Below are some records; return each one exactly.

*Given data*.

━━━━

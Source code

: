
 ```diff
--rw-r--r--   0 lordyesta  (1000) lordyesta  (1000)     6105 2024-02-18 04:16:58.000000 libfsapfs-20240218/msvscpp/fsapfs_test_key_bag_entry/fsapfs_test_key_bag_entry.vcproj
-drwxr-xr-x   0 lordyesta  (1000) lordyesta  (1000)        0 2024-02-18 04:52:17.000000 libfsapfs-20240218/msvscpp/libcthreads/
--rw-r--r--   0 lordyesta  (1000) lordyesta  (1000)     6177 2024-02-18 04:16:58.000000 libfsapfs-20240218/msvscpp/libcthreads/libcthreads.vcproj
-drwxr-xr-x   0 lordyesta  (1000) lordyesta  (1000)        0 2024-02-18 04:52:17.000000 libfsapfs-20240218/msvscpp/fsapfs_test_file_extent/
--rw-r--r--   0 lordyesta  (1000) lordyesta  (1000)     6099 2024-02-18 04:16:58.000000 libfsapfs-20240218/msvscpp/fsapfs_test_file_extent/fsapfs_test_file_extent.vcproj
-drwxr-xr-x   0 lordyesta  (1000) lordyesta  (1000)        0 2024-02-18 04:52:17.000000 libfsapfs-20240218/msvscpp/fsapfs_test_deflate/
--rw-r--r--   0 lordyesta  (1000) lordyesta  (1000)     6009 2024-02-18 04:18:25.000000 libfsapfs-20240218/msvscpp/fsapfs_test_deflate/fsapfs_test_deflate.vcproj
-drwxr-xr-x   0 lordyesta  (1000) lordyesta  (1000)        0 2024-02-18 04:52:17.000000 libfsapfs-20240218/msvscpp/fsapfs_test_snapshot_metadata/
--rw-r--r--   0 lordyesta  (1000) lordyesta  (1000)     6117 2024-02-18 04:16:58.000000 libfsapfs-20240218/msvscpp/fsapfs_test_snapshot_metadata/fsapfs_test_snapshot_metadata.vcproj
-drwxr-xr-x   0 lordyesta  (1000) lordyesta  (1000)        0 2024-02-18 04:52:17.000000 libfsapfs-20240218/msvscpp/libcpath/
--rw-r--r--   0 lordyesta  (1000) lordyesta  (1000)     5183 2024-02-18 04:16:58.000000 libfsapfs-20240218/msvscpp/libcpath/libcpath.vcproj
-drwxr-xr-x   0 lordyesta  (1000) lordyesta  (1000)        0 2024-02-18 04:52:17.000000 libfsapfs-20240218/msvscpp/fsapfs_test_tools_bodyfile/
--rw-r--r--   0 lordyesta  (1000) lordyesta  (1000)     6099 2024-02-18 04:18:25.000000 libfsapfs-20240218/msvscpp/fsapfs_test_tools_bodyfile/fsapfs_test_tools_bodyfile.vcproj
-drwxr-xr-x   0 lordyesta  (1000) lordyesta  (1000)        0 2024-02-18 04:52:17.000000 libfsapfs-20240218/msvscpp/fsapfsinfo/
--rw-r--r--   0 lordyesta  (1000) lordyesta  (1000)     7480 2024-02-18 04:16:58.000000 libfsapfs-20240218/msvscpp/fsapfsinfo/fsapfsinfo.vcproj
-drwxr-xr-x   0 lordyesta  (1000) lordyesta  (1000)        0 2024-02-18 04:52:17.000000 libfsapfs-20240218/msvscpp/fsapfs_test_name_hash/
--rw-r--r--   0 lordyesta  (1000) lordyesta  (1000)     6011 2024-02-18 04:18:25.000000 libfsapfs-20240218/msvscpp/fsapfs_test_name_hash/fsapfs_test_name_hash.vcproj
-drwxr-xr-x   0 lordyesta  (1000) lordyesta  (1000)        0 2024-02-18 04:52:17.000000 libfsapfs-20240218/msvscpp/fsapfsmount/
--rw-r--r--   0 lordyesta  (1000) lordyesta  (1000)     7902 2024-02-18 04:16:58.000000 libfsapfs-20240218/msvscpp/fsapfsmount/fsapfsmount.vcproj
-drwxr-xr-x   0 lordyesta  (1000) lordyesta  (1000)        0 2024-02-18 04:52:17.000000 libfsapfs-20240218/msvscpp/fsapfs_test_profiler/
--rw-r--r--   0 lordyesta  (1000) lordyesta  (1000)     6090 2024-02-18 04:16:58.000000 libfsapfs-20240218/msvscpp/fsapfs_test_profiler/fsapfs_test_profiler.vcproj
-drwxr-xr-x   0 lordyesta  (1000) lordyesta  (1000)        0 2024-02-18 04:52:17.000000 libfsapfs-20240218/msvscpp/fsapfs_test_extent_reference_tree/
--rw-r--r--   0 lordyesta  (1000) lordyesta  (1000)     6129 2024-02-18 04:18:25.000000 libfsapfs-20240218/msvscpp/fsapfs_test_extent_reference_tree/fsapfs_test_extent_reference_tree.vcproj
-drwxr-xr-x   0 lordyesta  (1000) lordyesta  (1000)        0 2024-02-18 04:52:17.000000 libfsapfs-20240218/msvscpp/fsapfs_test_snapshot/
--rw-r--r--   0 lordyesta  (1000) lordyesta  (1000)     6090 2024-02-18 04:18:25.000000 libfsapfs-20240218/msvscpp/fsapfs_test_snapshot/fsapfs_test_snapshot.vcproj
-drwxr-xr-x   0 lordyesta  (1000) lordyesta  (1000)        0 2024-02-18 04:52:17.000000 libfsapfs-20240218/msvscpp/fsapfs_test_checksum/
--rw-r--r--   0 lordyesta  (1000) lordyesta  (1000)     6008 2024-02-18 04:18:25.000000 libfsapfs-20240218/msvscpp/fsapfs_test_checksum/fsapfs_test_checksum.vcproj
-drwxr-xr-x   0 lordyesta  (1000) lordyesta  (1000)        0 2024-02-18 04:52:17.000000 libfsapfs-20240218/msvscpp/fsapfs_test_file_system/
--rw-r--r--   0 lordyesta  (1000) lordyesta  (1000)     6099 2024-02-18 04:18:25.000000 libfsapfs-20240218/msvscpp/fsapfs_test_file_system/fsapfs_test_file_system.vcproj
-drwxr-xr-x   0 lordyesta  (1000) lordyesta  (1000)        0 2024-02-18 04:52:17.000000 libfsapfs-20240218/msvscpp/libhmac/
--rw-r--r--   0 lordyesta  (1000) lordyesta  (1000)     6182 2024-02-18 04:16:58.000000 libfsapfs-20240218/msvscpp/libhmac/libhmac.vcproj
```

━━━━

*Written solution*.
Source code

:
 ```diff
--rw-r--r--   0 lordyesta  (1000) lordyesta  (1000)     6105 2024-02-18 04:16:58.000000 libfsapfs-20240218/msvscpp/fsapfs_test_key_bag_entry/fsapfs_test_key_bag_entry.vcproj
-drwxr-xr-x   0 lordyesta  (1000) lordyesta  (1000)        0 2024-02-18 04:52:17.000000 libfsapfs-20240218/msvscpp/libcthreads/
--rw-r--r--   0 lordyesta  (1000) lordyesta  (1000)     6177 2024-02-18 04:16:58.000000 libfsapfs-20240218/msvscpp/libcthreads/libcthreads.vcproj
-drwxr-xr-x   0 lordyesta  (1000) lordyesta  (1000)        0 2024-02-18 04:52:17.000000 libfsapfs-20240218/msvscpp/fsapfs_test_file_extent/
--rw-r--r--   0 lordyesta  (1000) lordyesta  (1000)     6099 2024-02-18 04:16:58.000000 libfsapfs-20240218/msvscpp/fsapfs_test_file_extent/fsapfs_test_file_extent.vcproj
-drwxr-xr-x   0 lordyesta  (1000) lordyesta  (1000)        0 2024-02-18 04:52:17.000000 libfsapfs-20240218/msvscpp/fsapfs_test_deflate/
--rw-r--r--   0 lordyesta  (1000) lordyesta  (1000)     6009 2024-02-18 04:18:25.000000 libfsapfs-20240218/msvscpp/fsapfs_test_deflate/fsapfs_test_deflate.vcproj
-drwxr-xr-x   0 lordyesta  (1000) lordyesta  (1000)        0 2024-02-18 04:52:17.000000 libfsapfs-20240218/msvscpp/fsapfs_test_snapshot_metadata/
--rw-r--r--   0 lordyesta  (1000) lordyesta  (1000)     6117 2024-02-18 04:16:58.000000 libfsapfs-20240218/msvscpp/fsapfs_test_snapshot_metadata/fsapfs_test_snapshot_metadata.vcproj
-drwxr-xr-x   0 lordyesta  (1000) lordyesta  (1000)        0 2024-02-18 04:52:17.000000 libfsapfs-20240218/msvscpp/libcpath/
--rw-r--r--   0 lordyesta  (1000) lordyesta  (1000)     5183 2024-02-18 04:16:58.000000 libfsapfs-20240218/msvscpp/libcpath/libcpath.vcproj
-drwxr-xr-x   0 lordyesta  (1000) lordyesta  (1000)        0 2024-02-18 04:52:17.000000 libfsapfs-20240218/msvscpp/fsapfs_test_tools_bodyfile/
--rw-r--r--   0 lordyesta  (1000) lordyesta  (1000)     6099 2024-02-18 04:18:25.000000 libfsapfs-20240218/msvscpp/fsapfs_test_tools_bodyfile/fsapfs_test_tools_bodyfile.vcproj
-drwxr-xr-x   0 lordyesta  (1000) lordyesta  (1000)        0 2024-02-18 04:52:17.000000 libfsapfs-20240218/msvscpp/fsapfsinfo/
--rw-r--r--   0 lordyesta  (1000) lordyesta  (1000)     7480 2024-02-18 04:16:58.000000 libfsapfs-20240218/msvscpp/fsapfsinfo/fsapfsinfo.vcproj
-drwxr-xr-x   0 lordyesta  (1000) lordyesta  (1000)        0 2024-02-18 04:52:17.000000 libfsapfs-20240218/msvscpp/fsapfs_test_name_hash/
--rw-r--r--   0 lordyesta  (1000) lordyesta  (1000)     6011 2024-02-18 04:18:25.000000 libfsapfs-20240218/msvscpp/fsapfs_test_name_hash/fsapfs_test_name_hash.vcproj
-drwxr-xr-x   0 lordyesta  (1000) lordyesta  (1000)        0 2024-02-18 04:52:17.000000 libfsapfs-20240218/msvscpp/fsapfsmount/
--rw-r--r--   0 lordyesta  (1000) lordyesta  (1000)     7902 2024-02-18 04:16:58.000000 libfsapfs-20240218/msvscpp/fsapfsmount/fsapfsmount.vcproj
-drwxr-xr-x   0 lordyesta  (1000) lordyesta  (1000)        0 2024-02-18 04:52:17.000000 libfsapfs-20240218/msvscpp/fsapfs_test_profiler/
--rw-r--r--   0 lordyesta  (1000) lordyesta  (1000)     6090 2024-02-18 04:16:58.000000 libfsapfs-20240218/msvscpp/fsapfs_test_profiler/fsapfs_test_profiler.vcproj
-drwxr-xr-x   0 lordyesta  (1000) lordyesta  (1000)        0 2024-02-18 04:52:17.000000 libfsapfs-20240218/msvscpp/fsapfs_test_extent_reference_tree/
--rw-r--r--   0 lordyesta  (1000) lordyesta  (1000)     6129 2024-02-18 04:18:25.000000 libfsapfs-20240218/msvscpp/fsapfs_test_extent_reference_tree/fsapfs_test_extent_reference_tree.vcproj
-drwxr-xr-x   0 lordyesta  (1000) lordyesta  (1000)        0 2024-02-18 04:52:17.000000 libfsapfs-20240218/msvscpp/fsapfs_test_snapshot/
--rw-r--r--   0 lordyesta  (1000) lordyesta  (1000)     6090 2024-02-18 04:18:25.000000 libfsapfs-20240218/msvscpp/fsapfs_test_snapshot/fsapfs_test_snapshot.vcproj
-drwxr-xr-x   0 lordyesta  (1000) lordyesta  (1000)        0 2024-02-18 04:52:17.000000 libfsapfs-20240218/msvscpp/fsapfs_test_checksum/
--rw-r--r--   0 lordyesta  (1000) lordyesta  (1000)     6008 2024-02-18 04:18:25.000000 libfsapfs-20240218/msvscpp/fsapfs_test_checksum/fsapfs_test_checksum.vcproj
-drwxr-xr-x   0 lordyesta  (1000) lordyesta  (1000)        0 2024-02-18 04:52:17.000000 libfsapfs-20240218/msvscpp/fsapfs_test_file_system/
--rw-r--r--   0 lordyesta  (1000) lordyesta  (1000)     6099 2024-02-18 04:18:25.000000 libfsapfs-20240218/msvscpp/fsapfs_test_file_system/fsapfs_test_file_system.vcproj
-drwxr-xr-x   0 lordyesta  (1000) lordyesta  (1000)        0 2024-02-18 04:52:17.000000 libfsapfs-20240218/msvscpp/libhmac/
--rw-r--r--   0 lordyesta  (1000) lordyesta  (1000)     6182 2024-02-18 04:16:58.000000 libfsapfs-20240218/msvscpp/libhmac/libhmac.vcproj
```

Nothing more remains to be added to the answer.